Sturm „Elli“ hatte das öffentliche Leben in Braunschweig massiv beeinträchtigt: Züge fielen aus, Schulen blieben geschlossen, und viele Straßen waren unpassierbar. Obwohl die Räumteams im Dauerbetrieb arbeiteten, wurden zahlreiche Verkehrsflächen kurz darauf von Neuschnee wieder blockiert.
Besonders betroffen waren wichtige Fußgängerzonen wie die Leonhardstraße und die Museumstraße, die tagelang entweder gar nicht oder nur teilweise geräumt wurden. Auch Radwege wurden sträflich vernachlässigt – manche Strecken wurden erst alle 19 Stunden befahren. Kritiker warfen der Stadt vor, dass die Versäumnisse Fußgänger und Radfahrer unnötigen Gefahren aussetzten und damit die eigenen Nachhaltigkeitsziele untergruben.
Die Ratsfraktion DIE FRAKTION. BS trieb die Forderung nach einer umfassenden Prüfung des Dienstleisters ALBA voran, der für den Winterdienst zuständig ist. Infrage gestellt wurden vor allem die Personal- und Ausstattungsplanung bei anhaltendem Schneefall. Zudem verlangte die Fraktion eine detaillierte Kostenaufstellung für den Ausbau der Räumkapazitäten.
In dem Ratsantrag wurde ein zuverlässiger Winterdienst als unverzichtbar für die öffentliche Infrastruktur und eine nachhaltige Verkehrsplanung bezeichnet. Der Mobilitätsentwicklungsplan 2035 setzt bereits klar auf Fuß- und Radverkehr – umso wichtiger sei daher eine effiziente Schneeräumung.

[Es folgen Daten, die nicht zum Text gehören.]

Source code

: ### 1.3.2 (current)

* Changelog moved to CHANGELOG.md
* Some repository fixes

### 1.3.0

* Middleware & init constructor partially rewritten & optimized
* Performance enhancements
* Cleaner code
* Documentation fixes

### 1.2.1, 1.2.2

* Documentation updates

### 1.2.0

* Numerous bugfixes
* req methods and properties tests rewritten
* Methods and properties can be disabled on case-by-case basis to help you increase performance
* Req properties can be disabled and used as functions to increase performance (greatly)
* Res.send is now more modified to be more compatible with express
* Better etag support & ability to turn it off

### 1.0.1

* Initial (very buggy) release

Die nun beschlossene Untersuchung soll die Ressourcen und Arbeitsabläufe bei ALBA analysieren, um Schwachstellen aufzudecken. Die Ergebnisse werden in die künftige Winterdienst-Strategie Braunschweigs einfließen, mit dem Ziel, bei Extremwetterlagen Straßen, Radwege und Fußgängerbereiche schneller und sicherer freizubekommen.